*EXERCISE REQUIREMENTS*. Among the records that follow, set down only the lines from the one containing "catches the overlay" to the one containing "and active editors?", both included, exactly.

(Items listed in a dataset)
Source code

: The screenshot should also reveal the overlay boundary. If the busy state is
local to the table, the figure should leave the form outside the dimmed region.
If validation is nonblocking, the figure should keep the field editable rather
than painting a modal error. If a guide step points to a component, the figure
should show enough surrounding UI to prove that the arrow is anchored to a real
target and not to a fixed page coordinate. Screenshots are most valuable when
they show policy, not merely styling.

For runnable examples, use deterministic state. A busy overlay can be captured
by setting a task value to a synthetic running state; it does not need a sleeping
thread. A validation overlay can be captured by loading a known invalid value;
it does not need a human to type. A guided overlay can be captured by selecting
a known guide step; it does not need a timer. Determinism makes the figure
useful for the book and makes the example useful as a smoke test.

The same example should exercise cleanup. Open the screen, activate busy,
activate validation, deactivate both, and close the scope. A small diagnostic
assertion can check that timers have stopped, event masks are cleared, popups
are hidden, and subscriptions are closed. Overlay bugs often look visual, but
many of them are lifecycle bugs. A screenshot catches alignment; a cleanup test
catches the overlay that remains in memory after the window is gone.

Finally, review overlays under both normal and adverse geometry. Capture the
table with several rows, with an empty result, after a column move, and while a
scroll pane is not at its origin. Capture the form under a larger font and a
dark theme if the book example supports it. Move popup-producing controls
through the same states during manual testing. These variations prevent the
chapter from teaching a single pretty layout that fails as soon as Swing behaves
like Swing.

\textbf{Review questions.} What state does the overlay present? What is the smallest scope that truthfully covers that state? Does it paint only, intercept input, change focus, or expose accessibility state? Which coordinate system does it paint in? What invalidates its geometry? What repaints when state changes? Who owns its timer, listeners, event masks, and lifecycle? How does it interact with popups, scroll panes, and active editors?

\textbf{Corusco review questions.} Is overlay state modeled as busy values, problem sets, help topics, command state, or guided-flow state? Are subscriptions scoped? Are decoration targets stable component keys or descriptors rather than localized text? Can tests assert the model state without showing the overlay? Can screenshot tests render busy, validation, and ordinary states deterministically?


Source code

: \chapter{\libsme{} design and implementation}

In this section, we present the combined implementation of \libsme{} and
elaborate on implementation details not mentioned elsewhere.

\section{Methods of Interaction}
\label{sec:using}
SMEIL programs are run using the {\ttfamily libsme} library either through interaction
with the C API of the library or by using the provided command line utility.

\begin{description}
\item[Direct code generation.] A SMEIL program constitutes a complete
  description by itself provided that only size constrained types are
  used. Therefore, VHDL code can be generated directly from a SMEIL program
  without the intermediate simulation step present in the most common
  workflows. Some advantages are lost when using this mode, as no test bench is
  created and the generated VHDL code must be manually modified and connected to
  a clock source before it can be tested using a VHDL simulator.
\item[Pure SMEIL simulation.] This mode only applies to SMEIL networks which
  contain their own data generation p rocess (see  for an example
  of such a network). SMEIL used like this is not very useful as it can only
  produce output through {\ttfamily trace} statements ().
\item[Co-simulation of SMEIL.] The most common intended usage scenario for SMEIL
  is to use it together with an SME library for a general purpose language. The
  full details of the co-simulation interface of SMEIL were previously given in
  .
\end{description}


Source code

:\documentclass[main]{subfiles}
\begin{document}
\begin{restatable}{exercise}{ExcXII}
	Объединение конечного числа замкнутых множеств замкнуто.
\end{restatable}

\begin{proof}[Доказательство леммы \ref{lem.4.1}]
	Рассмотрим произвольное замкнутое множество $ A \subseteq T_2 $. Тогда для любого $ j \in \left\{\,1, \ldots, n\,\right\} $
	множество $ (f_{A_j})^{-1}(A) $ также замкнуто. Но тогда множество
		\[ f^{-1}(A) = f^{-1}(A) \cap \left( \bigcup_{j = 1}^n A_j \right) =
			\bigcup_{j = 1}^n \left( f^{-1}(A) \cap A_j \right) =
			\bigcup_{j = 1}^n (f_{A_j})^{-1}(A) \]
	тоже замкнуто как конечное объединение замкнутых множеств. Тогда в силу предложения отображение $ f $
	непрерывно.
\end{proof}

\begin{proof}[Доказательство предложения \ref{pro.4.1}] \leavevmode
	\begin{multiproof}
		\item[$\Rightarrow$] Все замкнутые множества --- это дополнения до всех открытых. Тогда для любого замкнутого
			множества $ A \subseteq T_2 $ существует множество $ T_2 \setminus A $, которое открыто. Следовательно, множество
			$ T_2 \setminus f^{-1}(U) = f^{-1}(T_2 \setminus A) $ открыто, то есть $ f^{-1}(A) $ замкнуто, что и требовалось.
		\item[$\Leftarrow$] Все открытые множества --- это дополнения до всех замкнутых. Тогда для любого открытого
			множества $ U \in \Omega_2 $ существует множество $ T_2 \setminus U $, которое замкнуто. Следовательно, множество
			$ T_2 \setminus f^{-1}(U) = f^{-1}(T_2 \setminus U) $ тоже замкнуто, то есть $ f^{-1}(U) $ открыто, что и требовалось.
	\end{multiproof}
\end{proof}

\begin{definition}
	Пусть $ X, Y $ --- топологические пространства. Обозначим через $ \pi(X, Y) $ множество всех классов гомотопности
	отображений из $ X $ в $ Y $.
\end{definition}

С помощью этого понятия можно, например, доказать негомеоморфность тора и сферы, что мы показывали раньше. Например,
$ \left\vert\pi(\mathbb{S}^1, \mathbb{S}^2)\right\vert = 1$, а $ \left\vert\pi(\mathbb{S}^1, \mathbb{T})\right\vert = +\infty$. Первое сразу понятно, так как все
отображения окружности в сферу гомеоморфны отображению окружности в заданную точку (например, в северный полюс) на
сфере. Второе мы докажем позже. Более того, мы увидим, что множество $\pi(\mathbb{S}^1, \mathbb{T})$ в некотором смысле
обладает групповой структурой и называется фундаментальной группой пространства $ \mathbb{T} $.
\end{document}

*RESULT FOR THIS TASK*.
catches the overlay that remains in memory after the window is gone.

Finally, review overlays under both normal and adverse geometry. Capture the
table with several rows, with an empty result, after a column move, and while a
scroll pane is not at its origin. Capture the form under a larger font and a
dark theme if the book example supports it. Move popup-producing controls
through the same states during manual testing. These variations prevent the
chapter from teaching a single pretty layout that fails as soon as Swing behaves
like Swing.

\textbf{Review questions.} What state does the overlay present? What is the smallest scope that truthfully covers that state? Does it paint only, intercept input, change focus, or expose accessibility state? Which coordinate system does it paint in? What invalidates its geometry? What repaints when state changes? Who owns its timer, listeners, event masks, and lifecycle? How does it interact with popups, scroll panes, and active editors?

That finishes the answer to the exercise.